### Task details
Look through the records below, and copy out every line that holds the string "could".

### Task inputs
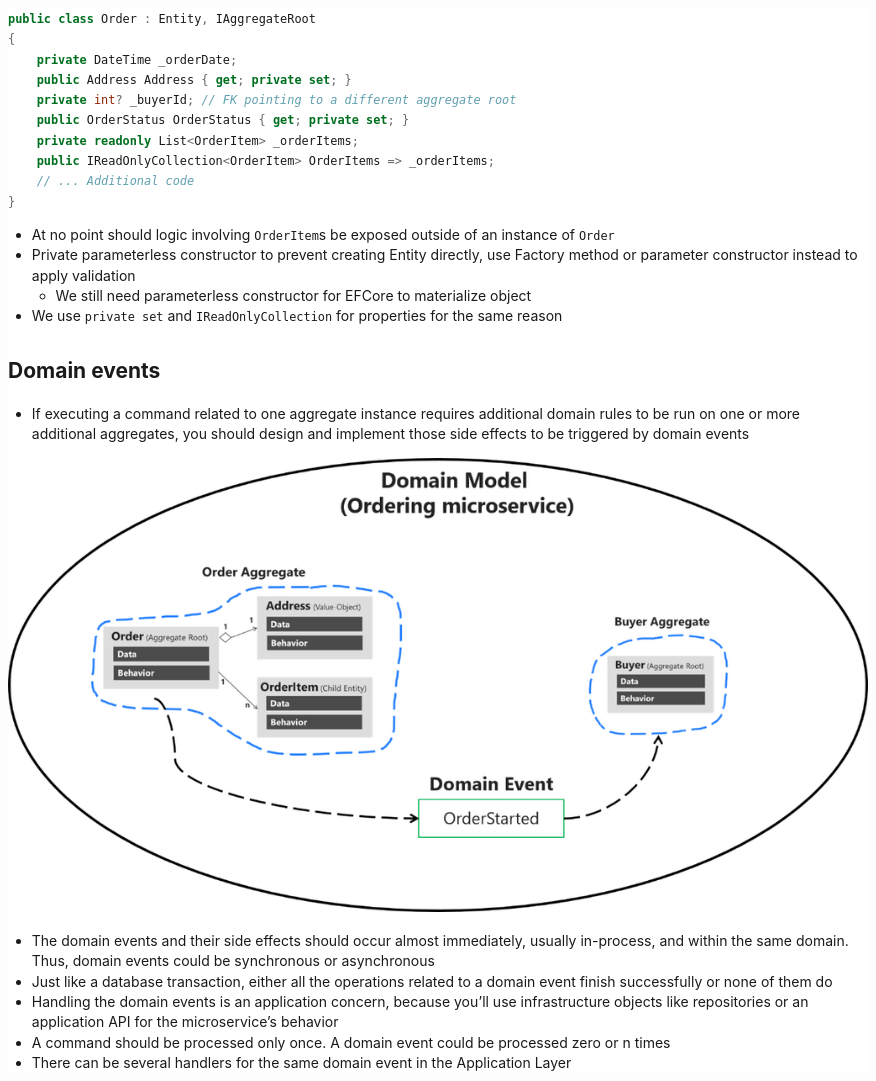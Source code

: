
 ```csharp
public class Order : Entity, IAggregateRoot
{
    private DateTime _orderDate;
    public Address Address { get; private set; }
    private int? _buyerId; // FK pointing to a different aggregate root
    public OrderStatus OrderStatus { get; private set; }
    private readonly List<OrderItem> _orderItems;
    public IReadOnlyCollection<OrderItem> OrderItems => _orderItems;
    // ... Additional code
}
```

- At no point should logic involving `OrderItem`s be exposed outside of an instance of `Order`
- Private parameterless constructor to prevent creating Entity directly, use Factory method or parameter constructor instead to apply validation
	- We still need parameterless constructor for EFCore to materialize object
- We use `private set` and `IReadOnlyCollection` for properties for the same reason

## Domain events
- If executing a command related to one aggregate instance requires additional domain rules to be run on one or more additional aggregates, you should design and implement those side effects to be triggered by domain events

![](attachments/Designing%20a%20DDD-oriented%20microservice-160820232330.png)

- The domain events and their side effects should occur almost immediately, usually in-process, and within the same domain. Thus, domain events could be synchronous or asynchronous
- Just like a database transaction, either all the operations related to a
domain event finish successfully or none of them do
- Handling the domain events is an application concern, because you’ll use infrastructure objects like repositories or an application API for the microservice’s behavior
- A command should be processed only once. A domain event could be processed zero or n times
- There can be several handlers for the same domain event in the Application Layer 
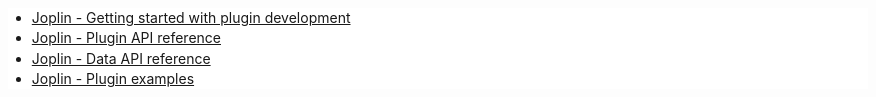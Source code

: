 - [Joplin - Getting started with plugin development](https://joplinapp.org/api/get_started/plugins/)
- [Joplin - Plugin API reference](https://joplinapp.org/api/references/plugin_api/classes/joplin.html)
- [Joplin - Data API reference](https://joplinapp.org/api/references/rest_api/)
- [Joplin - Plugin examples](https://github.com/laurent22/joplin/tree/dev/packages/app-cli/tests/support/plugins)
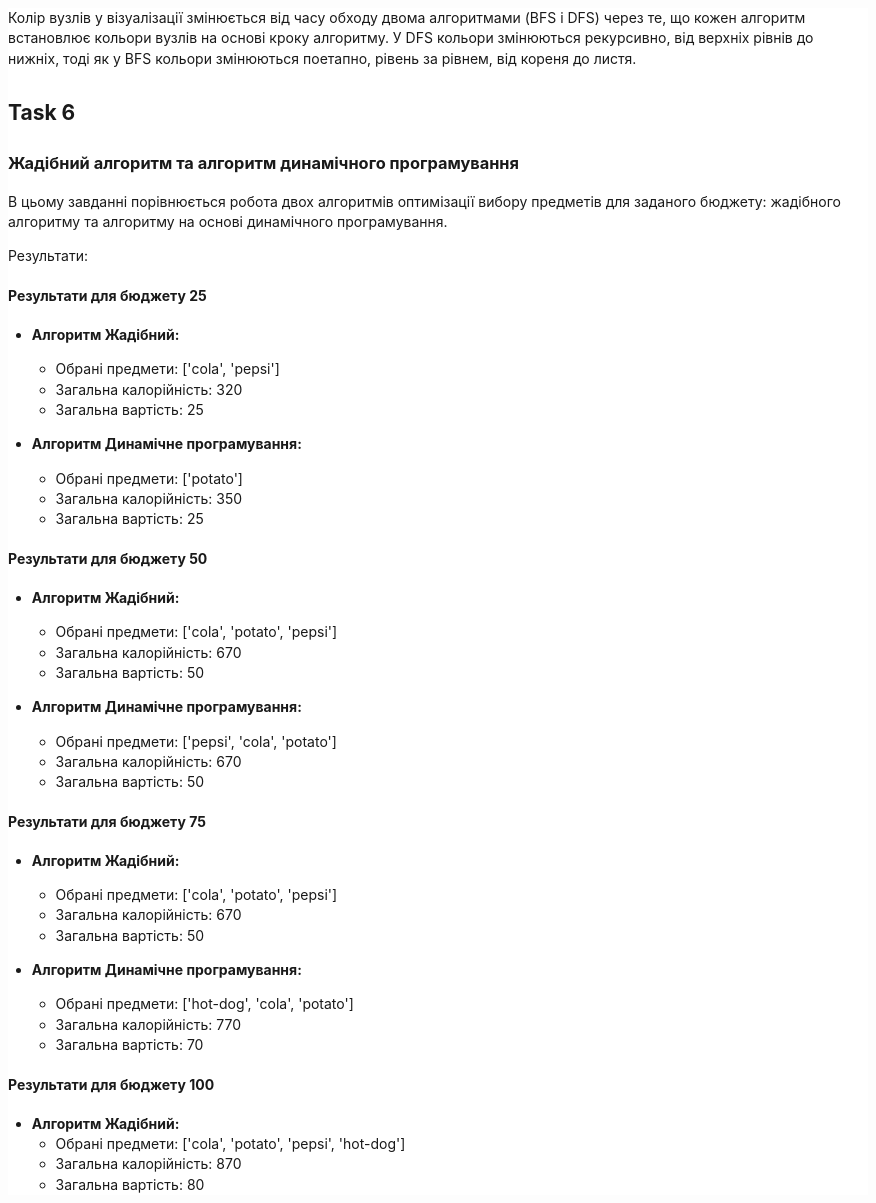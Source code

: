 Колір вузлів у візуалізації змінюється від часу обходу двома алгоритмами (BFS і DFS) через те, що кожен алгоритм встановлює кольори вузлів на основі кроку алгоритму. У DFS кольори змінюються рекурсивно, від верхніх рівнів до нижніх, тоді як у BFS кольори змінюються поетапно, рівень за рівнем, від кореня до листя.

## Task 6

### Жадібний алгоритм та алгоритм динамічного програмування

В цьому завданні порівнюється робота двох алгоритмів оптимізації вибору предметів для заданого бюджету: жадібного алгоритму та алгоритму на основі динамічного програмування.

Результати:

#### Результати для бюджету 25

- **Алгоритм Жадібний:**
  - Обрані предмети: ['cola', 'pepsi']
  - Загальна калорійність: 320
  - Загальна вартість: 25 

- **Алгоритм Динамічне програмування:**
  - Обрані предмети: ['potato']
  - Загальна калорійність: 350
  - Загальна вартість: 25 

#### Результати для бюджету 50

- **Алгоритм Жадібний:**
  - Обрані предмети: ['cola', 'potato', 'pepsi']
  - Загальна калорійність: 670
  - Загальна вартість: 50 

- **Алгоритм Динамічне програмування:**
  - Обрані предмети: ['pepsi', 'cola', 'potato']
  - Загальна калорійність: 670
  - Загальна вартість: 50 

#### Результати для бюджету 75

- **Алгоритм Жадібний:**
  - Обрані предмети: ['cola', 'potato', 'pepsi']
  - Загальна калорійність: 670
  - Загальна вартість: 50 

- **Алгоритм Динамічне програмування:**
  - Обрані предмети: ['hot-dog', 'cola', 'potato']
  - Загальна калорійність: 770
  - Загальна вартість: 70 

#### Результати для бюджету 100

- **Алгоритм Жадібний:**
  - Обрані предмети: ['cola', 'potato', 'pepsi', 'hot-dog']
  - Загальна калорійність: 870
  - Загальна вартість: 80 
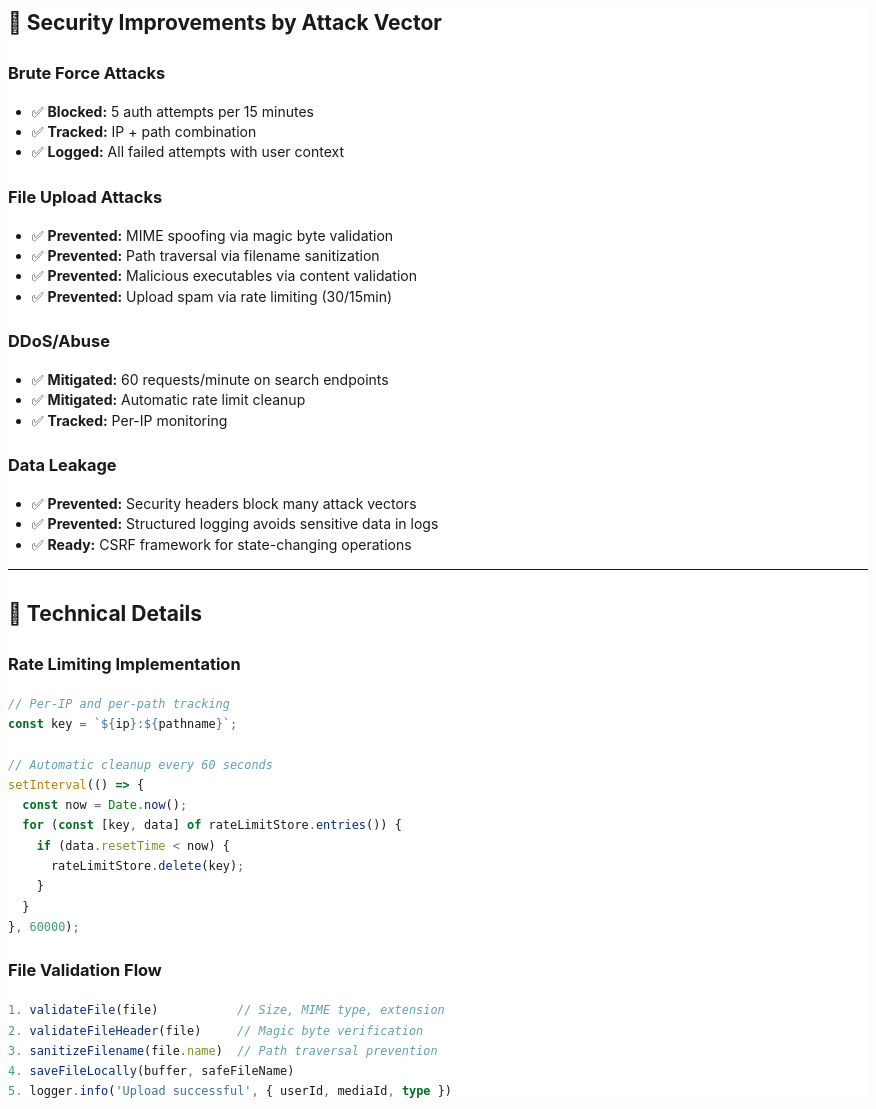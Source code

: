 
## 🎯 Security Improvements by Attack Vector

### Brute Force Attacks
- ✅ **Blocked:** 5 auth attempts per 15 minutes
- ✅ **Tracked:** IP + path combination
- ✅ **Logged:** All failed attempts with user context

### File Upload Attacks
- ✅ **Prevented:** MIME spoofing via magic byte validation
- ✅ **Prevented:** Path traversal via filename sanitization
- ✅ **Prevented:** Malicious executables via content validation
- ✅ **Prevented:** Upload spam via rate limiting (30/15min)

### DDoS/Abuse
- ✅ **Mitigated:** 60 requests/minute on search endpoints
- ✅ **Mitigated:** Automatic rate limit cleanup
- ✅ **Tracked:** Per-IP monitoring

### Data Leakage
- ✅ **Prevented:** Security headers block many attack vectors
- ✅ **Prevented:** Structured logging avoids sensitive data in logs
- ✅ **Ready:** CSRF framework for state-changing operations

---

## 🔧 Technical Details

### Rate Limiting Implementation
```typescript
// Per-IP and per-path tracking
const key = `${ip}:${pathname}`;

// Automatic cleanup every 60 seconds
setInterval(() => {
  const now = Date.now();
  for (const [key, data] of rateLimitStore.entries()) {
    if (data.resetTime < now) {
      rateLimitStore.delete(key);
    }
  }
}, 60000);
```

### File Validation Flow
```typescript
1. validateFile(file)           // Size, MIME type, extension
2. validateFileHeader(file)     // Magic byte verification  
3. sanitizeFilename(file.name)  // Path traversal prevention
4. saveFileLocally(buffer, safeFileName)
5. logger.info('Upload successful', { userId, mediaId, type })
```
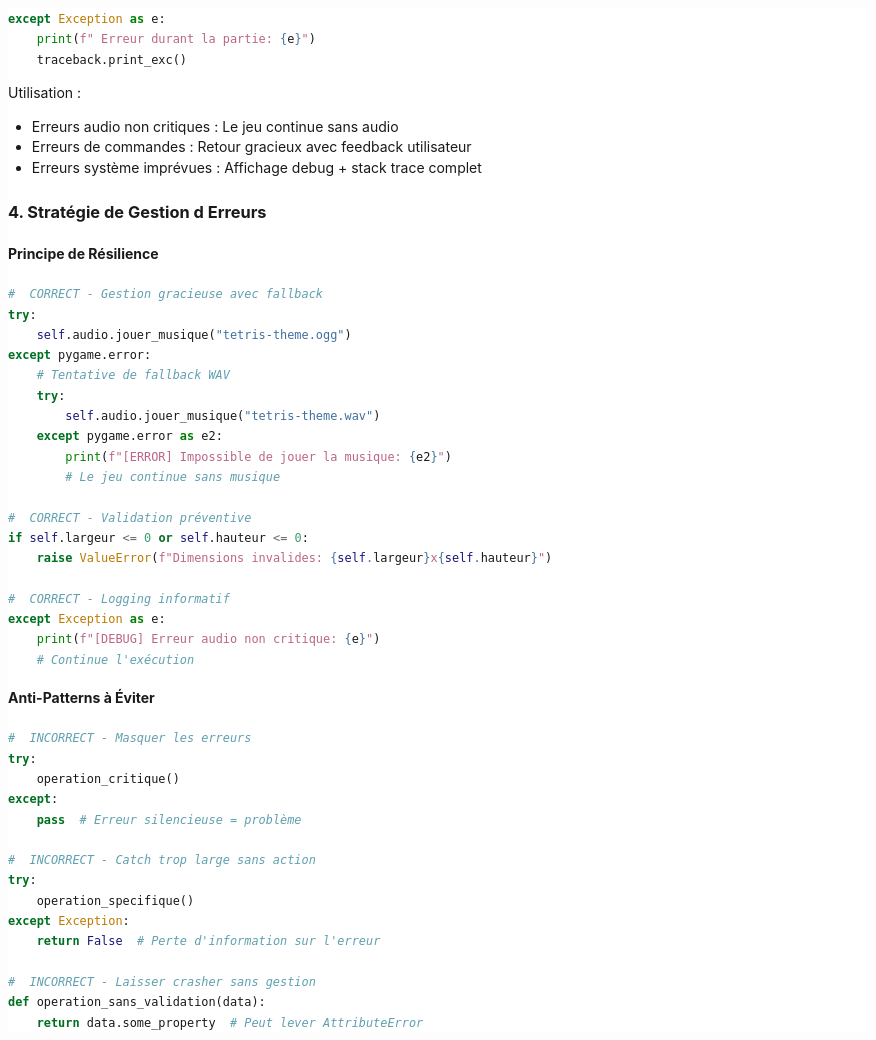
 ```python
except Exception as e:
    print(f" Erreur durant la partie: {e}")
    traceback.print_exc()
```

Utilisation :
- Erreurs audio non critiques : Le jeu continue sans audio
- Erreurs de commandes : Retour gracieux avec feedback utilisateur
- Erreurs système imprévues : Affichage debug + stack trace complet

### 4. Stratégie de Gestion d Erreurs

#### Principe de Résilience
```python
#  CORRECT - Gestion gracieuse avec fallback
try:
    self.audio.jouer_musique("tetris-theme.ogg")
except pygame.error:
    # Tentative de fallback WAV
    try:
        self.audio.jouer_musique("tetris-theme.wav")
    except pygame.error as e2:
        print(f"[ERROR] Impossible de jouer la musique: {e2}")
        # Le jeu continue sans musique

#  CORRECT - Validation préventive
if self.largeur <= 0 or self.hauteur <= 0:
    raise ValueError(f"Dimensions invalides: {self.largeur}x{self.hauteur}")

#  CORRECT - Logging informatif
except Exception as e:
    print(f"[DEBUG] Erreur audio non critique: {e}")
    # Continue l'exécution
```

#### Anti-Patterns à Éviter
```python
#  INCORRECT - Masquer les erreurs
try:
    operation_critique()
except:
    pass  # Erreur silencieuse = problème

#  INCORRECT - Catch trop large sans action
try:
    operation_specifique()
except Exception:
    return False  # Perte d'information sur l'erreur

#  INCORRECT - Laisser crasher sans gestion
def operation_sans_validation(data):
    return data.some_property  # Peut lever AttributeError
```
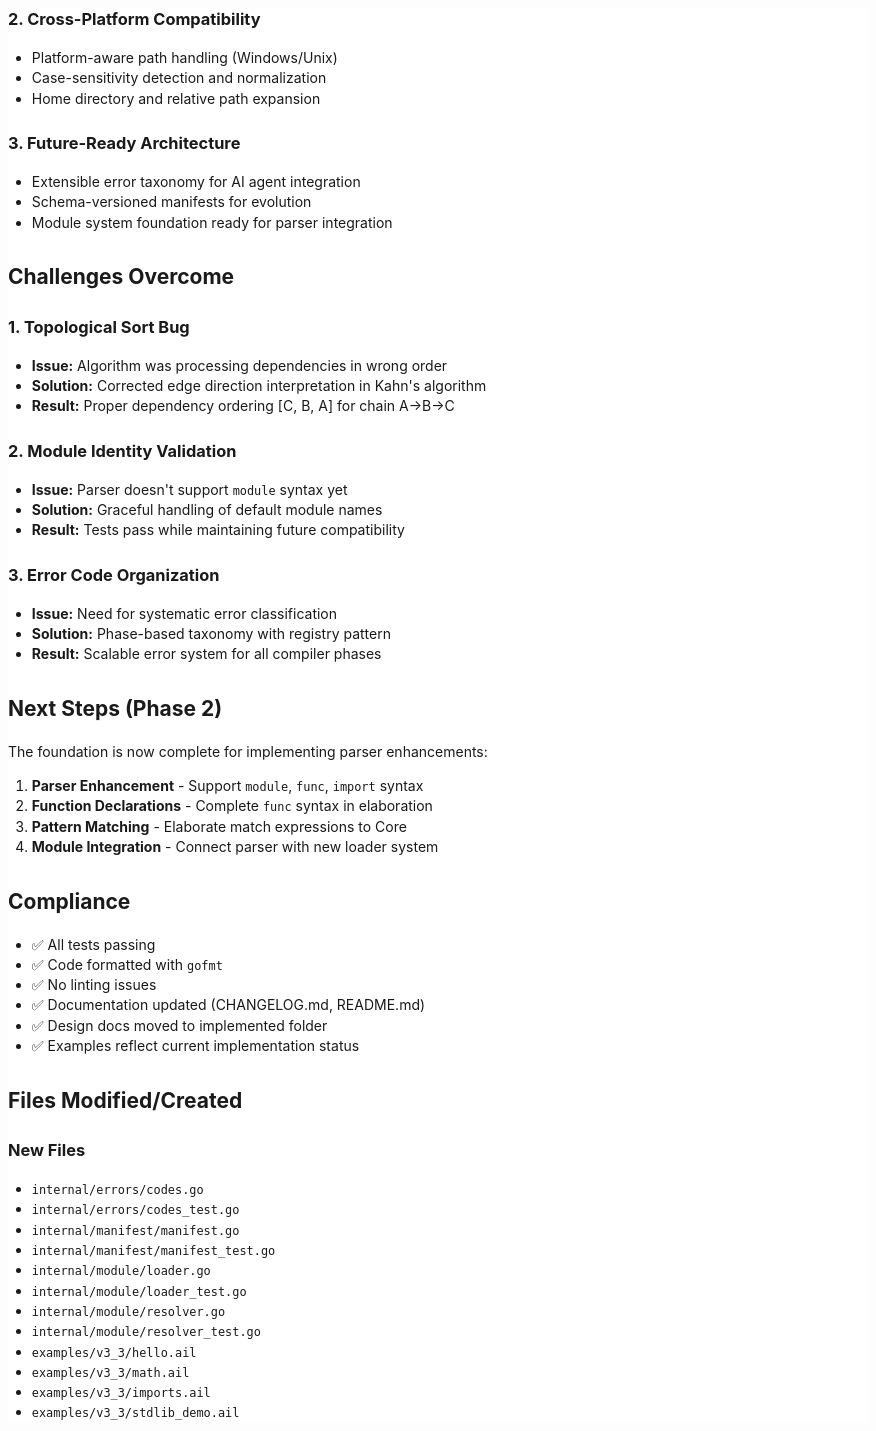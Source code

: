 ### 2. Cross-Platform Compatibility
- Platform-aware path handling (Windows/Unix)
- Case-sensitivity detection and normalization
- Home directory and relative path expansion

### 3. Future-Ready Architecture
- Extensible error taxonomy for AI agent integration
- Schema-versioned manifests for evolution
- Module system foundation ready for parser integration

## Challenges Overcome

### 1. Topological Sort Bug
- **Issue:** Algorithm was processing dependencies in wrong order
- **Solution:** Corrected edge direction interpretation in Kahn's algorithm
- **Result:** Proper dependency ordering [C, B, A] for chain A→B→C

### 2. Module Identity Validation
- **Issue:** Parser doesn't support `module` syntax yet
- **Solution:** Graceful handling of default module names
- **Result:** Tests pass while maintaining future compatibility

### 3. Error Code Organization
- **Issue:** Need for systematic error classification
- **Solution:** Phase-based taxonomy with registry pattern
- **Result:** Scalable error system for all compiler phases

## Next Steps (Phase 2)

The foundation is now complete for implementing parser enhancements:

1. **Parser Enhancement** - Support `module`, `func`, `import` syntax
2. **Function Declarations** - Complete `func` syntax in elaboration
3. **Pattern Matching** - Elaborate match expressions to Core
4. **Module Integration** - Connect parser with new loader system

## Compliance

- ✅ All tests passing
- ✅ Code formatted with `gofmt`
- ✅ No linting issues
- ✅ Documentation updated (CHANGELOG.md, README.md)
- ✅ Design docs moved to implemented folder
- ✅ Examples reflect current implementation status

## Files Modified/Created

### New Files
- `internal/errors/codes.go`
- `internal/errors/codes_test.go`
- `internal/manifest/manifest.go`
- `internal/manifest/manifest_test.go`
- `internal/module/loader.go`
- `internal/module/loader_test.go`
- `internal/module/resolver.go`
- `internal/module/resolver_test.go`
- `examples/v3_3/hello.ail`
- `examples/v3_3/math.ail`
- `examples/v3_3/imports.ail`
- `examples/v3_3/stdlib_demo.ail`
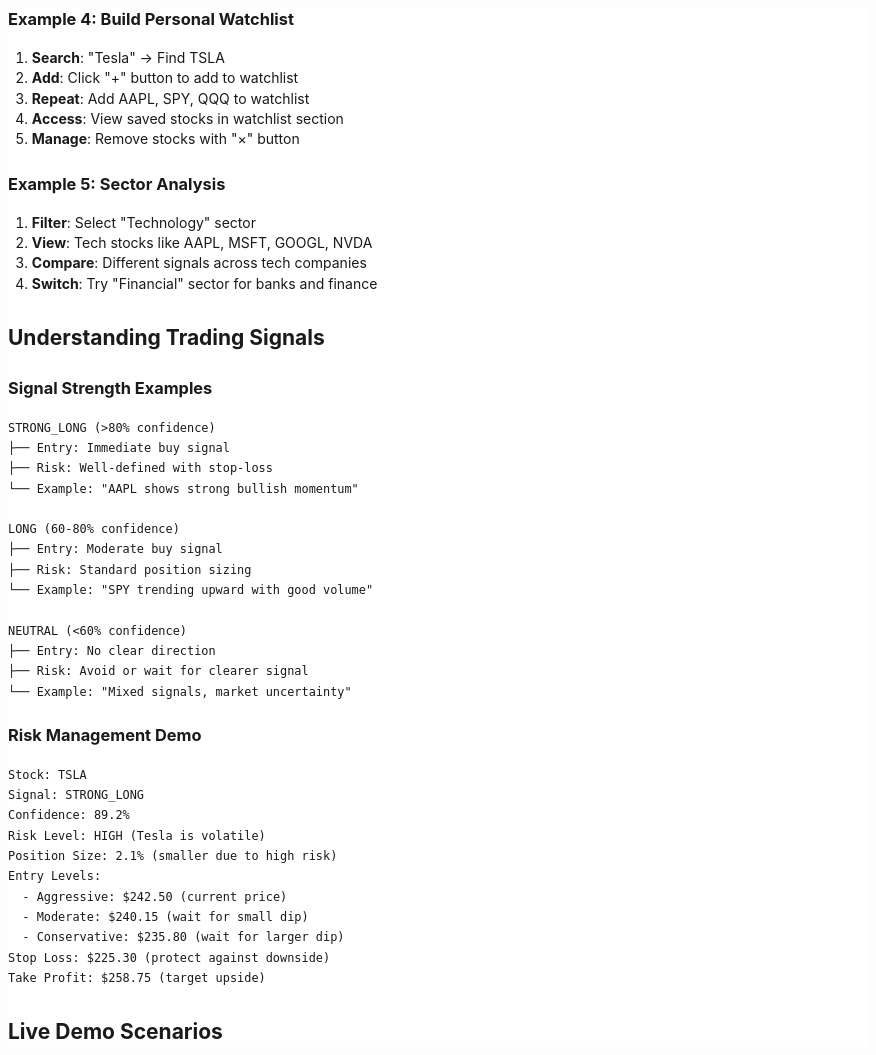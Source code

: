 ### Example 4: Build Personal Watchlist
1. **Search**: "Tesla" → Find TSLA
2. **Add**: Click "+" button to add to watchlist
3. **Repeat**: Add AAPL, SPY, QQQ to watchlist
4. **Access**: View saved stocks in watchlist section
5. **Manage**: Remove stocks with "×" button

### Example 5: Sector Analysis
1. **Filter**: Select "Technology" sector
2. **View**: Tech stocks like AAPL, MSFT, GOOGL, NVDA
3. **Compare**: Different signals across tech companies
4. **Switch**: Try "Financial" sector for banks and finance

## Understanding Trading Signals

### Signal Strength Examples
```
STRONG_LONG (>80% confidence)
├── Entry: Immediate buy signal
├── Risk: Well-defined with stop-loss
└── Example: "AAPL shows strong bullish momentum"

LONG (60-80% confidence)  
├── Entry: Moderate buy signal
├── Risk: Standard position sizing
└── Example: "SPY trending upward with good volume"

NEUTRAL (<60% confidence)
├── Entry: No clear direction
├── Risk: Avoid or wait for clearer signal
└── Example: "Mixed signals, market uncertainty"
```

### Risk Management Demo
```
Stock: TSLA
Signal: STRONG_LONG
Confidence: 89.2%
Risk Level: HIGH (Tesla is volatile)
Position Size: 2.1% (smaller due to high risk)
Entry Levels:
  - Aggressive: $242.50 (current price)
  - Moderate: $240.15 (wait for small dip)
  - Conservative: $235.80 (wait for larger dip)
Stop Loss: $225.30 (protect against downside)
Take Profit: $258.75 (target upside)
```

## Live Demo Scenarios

### Solution to the problem
- The domain events and their side effects should occur almost immediately, usually in-process, and within the same domain. Thus, domain events could be synchronous or asynchronous
- A command should be processed only once. A domain event could be processed zero or n times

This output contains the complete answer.